*What to work on:* Transcribe the lines from the start of the data below through the line with "In this work, we", word for word and nothing more.

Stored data

· · · · ·

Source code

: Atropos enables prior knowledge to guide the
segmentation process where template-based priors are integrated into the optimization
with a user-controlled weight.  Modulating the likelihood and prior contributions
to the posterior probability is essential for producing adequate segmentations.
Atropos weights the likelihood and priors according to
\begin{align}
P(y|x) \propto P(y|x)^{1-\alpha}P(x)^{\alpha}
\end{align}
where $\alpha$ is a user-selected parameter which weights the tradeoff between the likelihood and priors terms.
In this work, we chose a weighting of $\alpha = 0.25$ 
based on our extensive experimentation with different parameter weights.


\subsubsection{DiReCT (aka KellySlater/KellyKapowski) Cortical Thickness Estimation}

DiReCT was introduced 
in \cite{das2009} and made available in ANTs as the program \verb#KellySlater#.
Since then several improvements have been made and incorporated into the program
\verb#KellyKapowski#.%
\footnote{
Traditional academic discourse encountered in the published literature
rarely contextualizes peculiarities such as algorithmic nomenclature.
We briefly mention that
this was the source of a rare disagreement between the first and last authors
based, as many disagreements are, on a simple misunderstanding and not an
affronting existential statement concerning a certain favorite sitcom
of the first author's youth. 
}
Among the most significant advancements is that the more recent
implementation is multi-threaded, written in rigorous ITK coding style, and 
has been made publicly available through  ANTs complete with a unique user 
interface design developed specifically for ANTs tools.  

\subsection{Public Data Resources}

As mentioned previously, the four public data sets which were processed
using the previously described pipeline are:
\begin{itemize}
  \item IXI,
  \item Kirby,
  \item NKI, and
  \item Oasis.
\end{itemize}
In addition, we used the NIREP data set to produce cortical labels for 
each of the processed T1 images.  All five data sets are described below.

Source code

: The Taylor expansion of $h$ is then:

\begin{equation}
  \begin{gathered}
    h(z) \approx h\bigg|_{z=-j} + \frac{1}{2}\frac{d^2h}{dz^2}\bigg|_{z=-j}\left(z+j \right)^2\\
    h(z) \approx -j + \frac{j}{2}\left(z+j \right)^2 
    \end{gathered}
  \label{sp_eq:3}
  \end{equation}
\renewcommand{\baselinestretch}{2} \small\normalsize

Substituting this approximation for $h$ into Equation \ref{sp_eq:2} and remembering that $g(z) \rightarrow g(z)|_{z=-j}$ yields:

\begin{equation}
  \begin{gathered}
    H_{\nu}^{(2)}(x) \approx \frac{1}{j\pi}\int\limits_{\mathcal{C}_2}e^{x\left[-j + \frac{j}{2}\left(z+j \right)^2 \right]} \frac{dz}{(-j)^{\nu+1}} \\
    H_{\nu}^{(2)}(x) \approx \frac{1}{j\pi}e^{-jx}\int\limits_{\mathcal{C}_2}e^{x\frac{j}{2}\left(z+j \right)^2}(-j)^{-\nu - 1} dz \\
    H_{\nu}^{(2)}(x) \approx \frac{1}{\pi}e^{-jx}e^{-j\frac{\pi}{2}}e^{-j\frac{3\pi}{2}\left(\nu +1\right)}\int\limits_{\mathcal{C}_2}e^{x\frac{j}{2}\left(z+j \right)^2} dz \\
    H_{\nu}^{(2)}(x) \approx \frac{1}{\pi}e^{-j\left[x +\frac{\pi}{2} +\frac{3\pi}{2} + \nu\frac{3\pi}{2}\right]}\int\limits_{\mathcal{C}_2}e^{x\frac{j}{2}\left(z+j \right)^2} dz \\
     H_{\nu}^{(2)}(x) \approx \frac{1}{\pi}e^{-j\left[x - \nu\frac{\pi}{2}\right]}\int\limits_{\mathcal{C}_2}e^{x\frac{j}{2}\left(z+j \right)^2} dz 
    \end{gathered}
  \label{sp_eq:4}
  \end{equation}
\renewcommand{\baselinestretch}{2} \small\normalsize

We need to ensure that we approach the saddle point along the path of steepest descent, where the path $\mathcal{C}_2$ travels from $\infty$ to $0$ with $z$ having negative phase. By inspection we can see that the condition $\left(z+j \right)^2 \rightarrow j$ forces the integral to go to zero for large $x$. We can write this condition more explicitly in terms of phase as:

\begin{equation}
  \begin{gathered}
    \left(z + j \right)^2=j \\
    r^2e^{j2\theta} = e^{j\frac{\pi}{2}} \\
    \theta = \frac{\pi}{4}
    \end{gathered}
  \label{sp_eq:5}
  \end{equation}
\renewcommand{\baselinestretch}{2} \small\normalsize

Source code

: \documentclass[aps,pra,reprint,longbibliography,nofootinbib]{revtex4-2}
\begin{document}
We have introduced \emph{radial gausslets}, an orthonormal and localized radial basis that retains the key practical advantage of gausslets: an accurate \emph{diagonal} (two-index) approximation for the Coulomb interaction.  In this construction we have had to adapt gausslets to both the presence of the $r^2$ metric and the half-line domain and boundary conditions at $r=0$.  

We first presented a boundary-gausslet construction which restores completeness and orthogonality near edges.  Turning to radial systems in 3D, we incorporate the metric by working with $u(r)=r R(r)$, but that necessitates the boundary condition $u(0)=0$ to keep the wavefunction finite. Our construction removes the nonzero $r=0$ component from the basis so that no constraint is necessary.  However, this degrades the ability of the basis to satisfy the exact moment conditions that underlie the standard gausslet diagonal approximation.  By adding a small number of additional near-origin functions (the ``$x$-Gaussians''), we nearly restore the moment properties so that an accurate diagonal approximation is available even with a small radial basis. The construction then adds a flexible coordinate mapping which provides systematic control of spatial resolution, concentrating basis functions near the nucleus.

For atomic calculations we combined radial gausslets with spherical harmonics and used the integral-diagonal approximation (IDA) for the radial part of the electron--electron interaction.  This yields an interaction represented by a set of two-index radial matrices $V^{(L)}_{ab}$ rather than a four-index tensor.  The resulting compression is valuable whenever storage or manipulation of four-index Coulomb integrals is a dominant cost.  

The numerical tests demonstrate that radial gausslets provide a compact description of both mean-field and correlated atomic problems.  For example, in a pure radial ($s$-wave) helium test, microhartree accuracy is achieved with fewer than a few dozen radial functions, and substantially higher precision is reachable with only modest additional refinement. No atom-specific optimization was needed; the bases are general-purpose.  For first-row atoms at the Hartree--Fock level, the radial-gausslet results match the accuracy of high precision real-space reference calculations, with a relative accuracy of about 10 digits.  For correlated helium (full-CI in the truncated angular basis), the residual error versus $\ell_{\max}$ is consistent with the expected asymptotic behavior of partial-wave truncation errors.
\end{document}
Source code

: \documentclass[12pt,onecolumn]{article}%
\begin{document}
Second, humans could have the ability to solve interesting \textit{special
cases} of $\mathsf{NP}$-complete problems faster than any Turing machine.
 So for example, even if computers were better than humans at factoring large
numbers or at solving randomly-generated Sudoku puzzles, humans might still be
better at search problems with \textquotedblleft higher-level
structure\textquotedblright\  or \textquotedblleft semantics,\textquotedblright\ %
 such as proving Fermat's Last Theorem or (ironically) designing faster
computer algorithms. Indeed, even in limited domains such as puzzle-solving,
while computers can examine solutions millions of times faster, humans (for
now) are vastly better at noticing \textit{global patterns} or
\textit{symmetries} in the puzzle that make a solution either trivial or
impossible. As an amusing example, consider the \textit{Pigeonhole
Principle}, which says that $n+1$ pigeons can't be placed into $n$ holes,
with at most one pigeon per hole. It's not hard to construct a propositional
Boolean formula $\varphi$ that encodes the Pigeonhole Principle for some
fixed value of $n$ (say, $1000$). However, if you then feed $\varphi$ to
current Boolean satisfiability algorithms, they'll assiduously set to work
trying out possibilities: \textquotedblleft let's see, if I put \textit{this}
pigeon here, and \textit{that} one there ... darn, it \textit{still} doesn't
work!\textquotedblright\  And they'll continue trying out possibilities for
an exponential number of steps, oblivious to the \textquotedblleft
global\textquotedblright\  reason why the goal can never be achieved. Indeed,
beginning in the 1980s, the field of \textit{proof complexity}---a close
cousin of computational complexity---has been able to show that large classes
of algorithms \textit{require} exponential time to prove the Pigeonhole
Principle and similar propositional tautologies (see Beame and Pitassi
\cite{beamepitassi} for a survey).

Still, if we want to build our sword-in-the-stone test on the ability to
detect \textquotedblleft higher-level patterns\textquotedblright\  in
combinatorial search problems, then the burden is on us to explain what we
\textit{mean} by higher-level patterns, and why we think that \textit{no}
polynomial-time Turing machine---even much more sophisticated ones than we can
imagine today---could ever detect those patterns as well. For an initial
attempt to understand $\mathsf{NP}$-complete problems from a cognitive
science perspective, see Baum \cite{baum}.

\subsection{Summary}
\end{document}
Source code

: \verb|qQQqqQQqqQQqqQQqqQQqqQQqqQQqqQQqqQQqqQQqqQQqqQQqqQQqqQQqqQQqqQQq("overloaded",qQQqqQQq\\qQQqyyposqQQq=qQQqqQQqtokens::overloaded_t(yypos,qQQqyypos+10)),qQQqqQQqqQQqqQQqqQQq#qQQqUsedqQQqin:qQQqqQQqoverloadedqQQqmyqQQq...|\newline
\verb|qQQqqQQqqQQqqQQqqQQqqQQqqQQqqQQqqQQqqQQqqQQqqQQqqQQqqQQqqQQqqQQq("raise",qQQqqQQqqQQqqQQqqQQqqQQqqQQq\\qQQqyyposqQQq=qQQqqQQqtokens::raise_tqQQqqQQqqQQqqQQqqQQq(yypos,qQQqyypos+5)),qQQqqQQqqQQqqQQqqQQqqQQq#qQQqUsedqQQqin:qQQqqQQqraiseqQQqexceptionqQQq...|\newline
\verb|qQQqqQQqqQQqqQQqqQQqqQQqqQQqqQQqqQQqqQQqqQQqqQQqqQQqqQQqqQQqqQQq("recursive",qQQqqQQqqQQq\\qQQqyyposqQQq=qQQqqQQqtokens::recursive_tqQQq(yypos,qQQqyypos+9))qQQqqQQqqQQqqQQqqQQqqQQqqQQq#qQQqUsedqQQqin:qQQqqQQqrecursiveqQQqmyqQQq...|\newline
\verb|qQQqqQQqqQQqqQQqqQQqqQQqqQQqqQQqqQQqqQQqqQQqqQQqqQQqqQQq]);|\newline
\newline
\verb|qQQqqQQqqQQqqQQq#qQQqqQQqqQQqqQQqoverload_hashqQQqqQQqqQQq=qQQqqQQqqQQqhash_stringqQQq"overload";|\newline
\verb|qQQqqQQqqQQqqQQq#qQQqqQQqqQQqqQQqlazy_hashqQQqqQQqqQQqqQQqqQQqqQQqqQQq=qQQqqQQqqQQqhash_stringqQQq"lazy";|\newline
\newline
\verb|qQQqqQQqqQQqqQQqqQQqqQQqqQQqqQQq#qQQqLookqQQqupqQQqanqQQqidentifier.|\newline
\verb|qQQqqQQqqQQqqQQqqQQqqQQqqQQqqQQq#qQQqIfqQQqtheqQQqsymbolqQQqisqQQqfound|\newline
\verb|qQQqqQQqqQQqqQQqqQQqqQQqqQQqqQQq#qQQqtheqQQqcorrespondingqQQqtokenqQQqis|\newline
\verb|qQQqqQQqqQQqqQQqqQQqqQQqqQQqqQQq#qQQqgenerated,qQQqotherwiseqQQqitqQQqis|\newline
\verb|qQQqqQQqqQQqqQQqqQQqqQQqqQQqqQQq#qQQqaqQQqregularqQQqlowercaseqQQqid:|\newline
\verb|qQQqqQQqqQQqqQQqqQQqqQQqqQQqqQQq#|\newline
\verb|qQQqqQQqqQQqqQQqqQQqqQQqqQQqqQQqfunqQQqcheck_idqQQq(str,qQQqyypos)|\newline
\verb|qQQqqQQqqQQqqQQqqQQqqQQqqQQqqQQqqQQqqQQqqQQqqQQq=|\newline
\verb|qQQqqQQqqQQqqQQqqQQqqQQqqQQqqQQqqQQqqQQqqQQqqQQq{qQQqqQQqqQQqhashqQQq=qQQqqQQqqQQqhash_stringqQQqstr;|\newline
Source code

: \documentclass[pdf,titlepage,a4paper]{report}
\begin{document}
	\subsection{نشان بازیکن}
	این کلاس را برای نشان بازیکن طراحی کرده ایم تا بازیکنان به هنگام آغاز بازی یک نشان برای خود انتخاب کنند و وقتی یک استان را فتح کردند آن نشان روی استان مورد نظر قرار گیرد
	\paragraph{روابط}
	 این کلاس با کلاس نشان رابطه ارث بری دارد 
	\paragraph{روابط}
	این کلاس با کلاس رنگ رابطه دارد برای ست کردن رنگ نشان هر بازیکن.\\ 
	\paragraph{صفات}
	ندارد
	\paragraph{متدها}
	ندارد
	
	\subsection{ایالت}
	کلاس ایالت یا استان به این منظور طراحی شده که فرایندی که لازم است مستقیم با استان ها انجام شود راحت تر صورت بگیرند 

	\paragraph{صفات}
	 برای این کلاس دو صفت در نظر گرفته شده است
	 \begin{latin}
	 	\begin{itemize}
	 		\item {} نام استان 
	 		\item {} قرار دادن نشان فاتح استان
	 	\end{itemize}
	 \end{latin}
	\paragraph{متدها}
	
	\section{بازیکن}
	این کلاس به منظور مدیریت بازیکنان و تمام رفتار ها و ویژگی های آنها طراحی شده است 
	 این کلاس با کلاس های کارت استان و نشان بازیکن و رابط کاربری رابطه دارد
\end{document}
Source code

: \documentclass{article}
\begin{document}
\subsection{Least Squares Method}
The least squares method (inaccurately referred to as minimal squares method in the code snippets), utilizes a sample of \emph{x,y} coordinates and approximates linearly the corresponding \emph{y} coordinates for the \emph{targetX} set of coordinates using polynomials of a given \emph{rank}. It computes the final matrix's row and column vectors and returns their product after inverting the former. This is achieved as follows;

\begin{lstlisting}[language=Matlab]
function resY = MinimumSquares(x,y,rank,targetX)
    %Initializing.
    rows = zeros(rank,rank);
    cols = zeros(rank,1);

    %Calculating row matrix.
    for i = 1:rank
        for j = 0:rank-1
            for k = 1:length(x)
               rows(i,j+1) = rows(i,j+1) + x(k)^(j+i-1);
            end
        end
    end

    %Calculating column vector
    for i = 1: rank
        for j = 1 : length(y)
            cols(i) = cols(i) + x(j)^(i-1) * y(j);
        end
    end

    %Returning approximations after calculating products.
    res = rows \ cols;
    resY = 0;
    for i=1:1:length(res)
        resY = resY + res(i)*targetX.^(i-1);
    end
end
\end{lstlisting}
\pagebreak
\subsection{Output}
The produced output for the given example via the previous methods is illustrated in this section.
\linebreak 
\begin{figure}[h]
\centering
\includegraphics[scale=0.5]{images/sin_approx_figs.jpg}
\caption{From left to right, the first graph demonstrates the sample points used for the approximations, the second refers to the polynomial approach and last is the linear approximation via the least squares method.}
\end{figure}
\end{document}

· · · · ·

*Answer space:*
Source code

: Atropos enables prior knowledge to guide the
segmentation process where template-based priors are integrated into the optimization
with a user-controlled weight.  Modulating the likelihood and prior contributions
to the posterior probability is essential for producing adequate segmentations.
Atropos weights the likelihood and priors according to
\begin{align}
P(y|x) \propto P(y|x)^{1-\alpha}P(x)^{\alpha}
\end{align}
where $\alpha$ is a user-selected parameter which weights the tradeoff between the likelihood and priors terms.
In this work, we chose a weighting of $\alpha = 0.25$ 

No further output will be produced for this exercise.